Por mais empolgante que seja a possibilidade dessa molécula em outro planeta, ainda há um longo caminho a percorrer até que os cientistas tenham certeza. "Não parece que haja evidências convincentes de DMS em seus dados", pondera Hörst.
A equipe de seis pessoas de Madhusudhan tem tempo reservado no início do próximo ano para usar o Instrumento Mid-InfraRed (Miri) do Webb, um espectrógrafo otimizado para detectar DMS, para confirmar ou refutar a presença do elemento. "Pergunte-me no ano que vem", diz ele sobre o tempo previsto para os resultados do Miri.
Na Terra, não se conhece nenhum processo que crie moléculas de DMS, exceto a vida oceânica. Entretanto, em um mundo como o K2-18 b, as condições podem ser adequadas para fontes abióticas e não vivas. "Nossa compreensão da química do enxofre é muito centrada na Terra e em Vênus, que são atmosferas muito diferentes de uma atmosfera dominada pelo hidrogênio [como a de K2-18]", explica Hörst. "Precisamos de muito mais cálculos teóricos e medições laboratoriais para entender quais são os diferentes caminhos possíveis para criar e destruir o DMS em uma atmosfera."
Se o DMS for detectado no K2-18 b, "é hora de os teóricos realmente se envolverem", acredita Madhusudhan. Seu trabalho será executar inúmeras simulações da química do planeta durante a vida útil do K2-18 b, tentando detectar qualquer caminho possível que crie as assinaturas encontradas pelo JWST sem a presença de vida.
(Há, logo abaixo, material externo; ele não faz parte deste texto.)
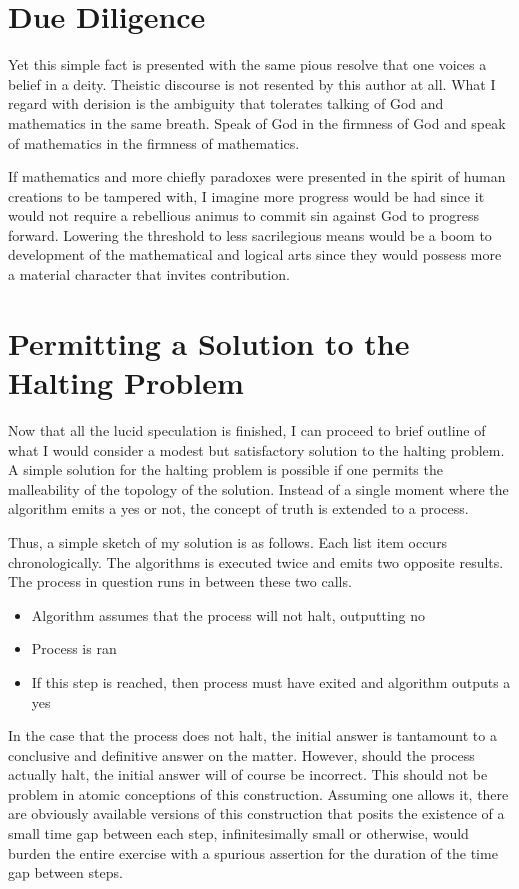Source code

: \documentclass{article}
\begin{document}
	\section{Due Diligence}
	
	Yet this simple fact is presented with the same pious resolve that one voices a belief in a deity. Theistic discourse is not resented by this author at all. What I regard with derision is the ambiguity that tolerates talking of God and mathematics in the same breath. Speak of God in the firmness of God and speak of mathematics in the firmness of mathematics.
	
	If mathematics and more chiefly paradoxes were presented in the spirit of human creations to be tampered with, I imagine more progress would be had since it would not require a rebellious animus to commit sin against God to progress forward. Lowering the threshold to less sacrilegious means would be a boom to development of the mathematical and logical arts since they would possess more a material character that invites contribution.
	
	\section{Permitting a Solution to the Halting Problem}
	
	Now that all the lucid speculation is finished, I can proceed to brief outline of what I would consider a modest but satisfactory solution to the halting problem. A simple solution for the halting problem is possible if one permits the malleability of the topology of the solution. Instead of a single moment where the algorithm emits a yes or not, the concept of truth is extended to a process.
	
	Thus, a simple sketch of my solution is as follows. Each list item occurs chronologically. The algorithms is executed twice and emits two opposite results. The process in question runs in between these two calls.
	\begin{itemize}
		\item Algorithm assumes that the process will not halt, outputting no
		\item Process is ran
		\item If this step is reached, then process must have exited and algorithm outputs a yes
	\end{itemize}

	In the case that the process does not halt, the initial answer is tantamount to a conclusive and definitive answer on the matter. However, should the process actually halt, the initial answer will of course be incorrect. This should not be problem in atomic conceptions of this construction. Assuming one allows it, there are obviously available versions of this construction that posits the existence of a small time gap between each step, infinitesimally small or otherwise, would burden the entire exercise with a spurious assertion for the duration of the time gap between steps.
	
\end{document}
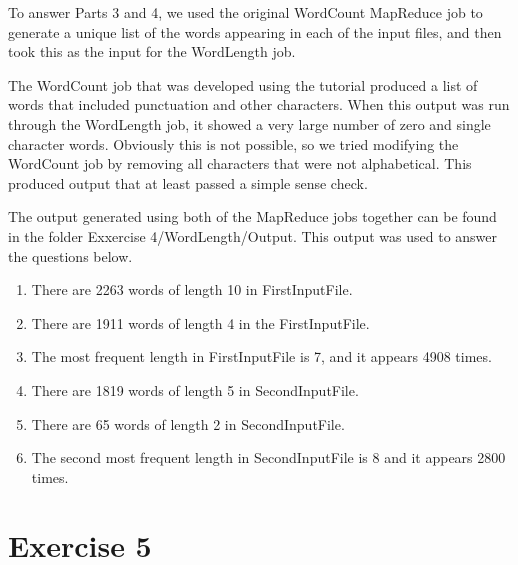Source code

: \documentclass[12t]{article}
\begin{document}
	To answer Parts 3 and 4, we used the original WordCount MapReduce job to generate a unique list of the words appearing in each of the input files, and then took this as the input for the WordLength job. 
	
	The WordCount job that was developed using the tutorial produced a list of words that included punctuation and other characters. When this output was run through the WordLength job, it showed a very large number of zero and single character words. Obviously this is not possible, so we tried modifying the WordCount job by removing all characters that were not alphabetical. This produced output that at least passed a simple sense check. 
	
	The output generated using both of the MapReduce jobs together can be found in the folder Exxercise 4/WordLength/Output. This output was used to answer the questions below. 
	
\begin{enumerate} 
  \item There are 2263 words of length 10 in FirstInputFile.
  \item There are 1911 words of length 4 in the FirstInputFile.
  \item The most frequent length in  FirstInputFile is 7, and it appears 4908 times.
  \item There are 1819 words of length 5 in SecondInputFile.
  \item There are 65 words of length 2 in SecondInputFile.
  \item The second most frequent length in SecondInputFile is 8 and it appears 2800 times. 
\end{enumerate}
	
	\section*{Exercise 5}


\end{document}
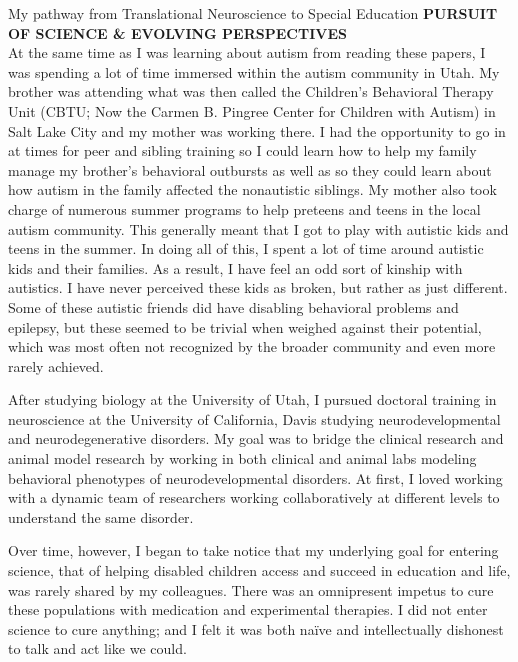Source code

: \documentclass{resume} %
\begin{document}
\begin{rSection}{My pathway from Translational Neuroscience to Special Education}
{\bf PURSUIT OF SCIENCE \& EVOLVING PERSPECTIVES}\\
At the same time as I was learning about autism from reading these papers, I was spending a lot of time immersed within the autism community in Utah. My brother was attending what was then called the Children’s Behavioral Therapy Unit (CBTU; Now the Carmen B. Pingree Center for Children with Autism) in Salt Lake City and my mother was working there. I had the opportunity to go in at times for peer and sibling training so I could learn how to help my family manage my brother’s behavioral outbursts as well as so they could learn about how autism in the family affected the nonautistic siblings. My mother also took charge of numerous summer programs to help preteens and teens in the local autism community. This generally meant that I got to play with autistic kids and teens in the summer. In doing all of this, I spent a lot of time around autistic kids and their families. As a result, I have feel an odd sort of kinship with autistics. I have never perceived these kids as broken, but rather as just different. Some of these autistic friends did have disabling behavioral problems and epilepsy, but these seemed to be trivial when weighed against their potential, which was most often not recognized by the broader community and even more rarely achieved.

After studying biology at the University of Utah, I pursued doctoral training in neuroscience at the University of California, Davis studying neurodevelopmental and neurodegenerative disorders. My goal was to bridge the clinical research and animal model research by working in both clinical and animal labs modeling behavioral phenotypes of neurodevelopmental disorders. At first, I loved working with a dynamic team of researchers working collaboratively at different levels to understand the same disorder. 

Over time, however, I began to take notice that my underlying goal for entering science, that of helping disabled children access and succeed in education and life, was rarely shared by my colleagues. There was an omnipresent impetus to cure these populations with medication and experimental therapies. I did not enter science to cure anything; and I felt it was both naïve and intellectually dishonest to talk and act like we could.
\end{rSection}
\end{document}
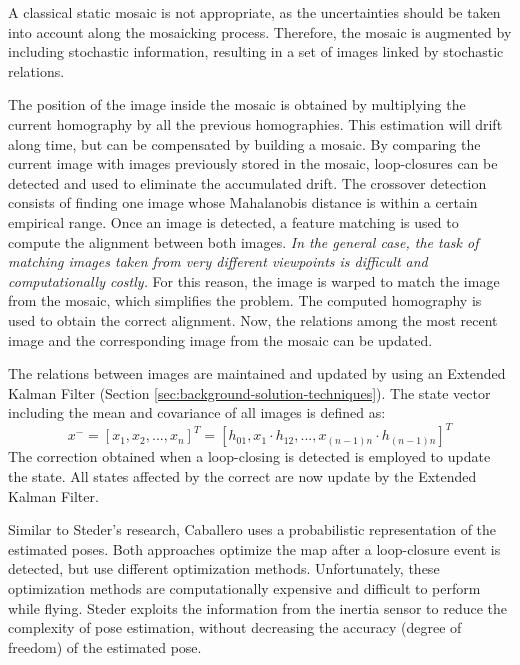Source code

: A classical static mosaic is not appropriate, as the uncertainties should be taken into account along the mosaicking process.
Therefore, the mosaic is augmented by including stochastic information, resulting in a set of images linked by stochastic relations.

The position of the image inside the mosaic is obtained by multiplying the current homography by all the previous homographies.
This estimation will drift along time, but can be compensated by building a mosaic.
By comparing the current image with images previously stored in the mosaic, loop-closures can be detected and used to eliminate the accumulated drift.
The crossover detection consists of finding one image whose Mahalanobis distance is within a certain empirical range.
Once an image is detected, a feature matching is used to compute the alignment between both images. 
\textit{In the general case, the task of matching images taken from very different viewpoints is difficult and computationally costly.}
For this reason, the image is warped to match the image from the mosaic, which simplifies the problem.
The computed homography is used to obtain the correct alignment.
Now, the relations among the most recent image and the corresponding image from the mosaic can be updated.

The relations between images are maintained and updated by using an Extended Kalman Filter (Section \ref{sec:background-solution-techniques}).
The state vector including the mean and covariance of all images is defined as:
\begin{equation}
x^{-} = [x_1, x_2, ..., x_n]^T = [h_{01}, x_1 \cdot h_{12}, ..., x_{(n-1)n} \cdot h_{(n-1)n}]^T
\end{equation}
The correction obtained when a loop-closing is detected is employed to update the state.
All states affected by the correct are now update by the Extended Kalman Filter.

Similar to Steder's research, Caballero uses a probabilistic representation of the estimated poses.
Both approaches optimize the map after a loop-closure event is detected, but use different optimization methods.
Unfortunately, these optimization methods are computationally expensive and difficult to perform while flying.
Steder exploits the information from the inertia sensor to reduce the complexity of pose estimation, without decreasing the accuracy (degree of freedom) of the estimated pose.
"Não precisamos provar que se trata de um biomarcador, porque na Terra ele existe", diz Madhusudhan. Somente quando nenhuma outra explicação for encontrada é que se poderá defender a existência de um oceano vivo no planeta.
A prova da existência de vida extraterrestre é frequentemente retratada com a descoberta de um fóssil marciano, o recebimento de uma transmissão interestelar ou até mesmo uma visita extraterrestre ao gramado da Casa Branca. Mas o momento real em que a humanidade descobre que não estamos sozinhos pode ser vivenciado por um solitário analisador de dados, sentado em frente a uma tela de computador executando modelos complexos de química orgânica.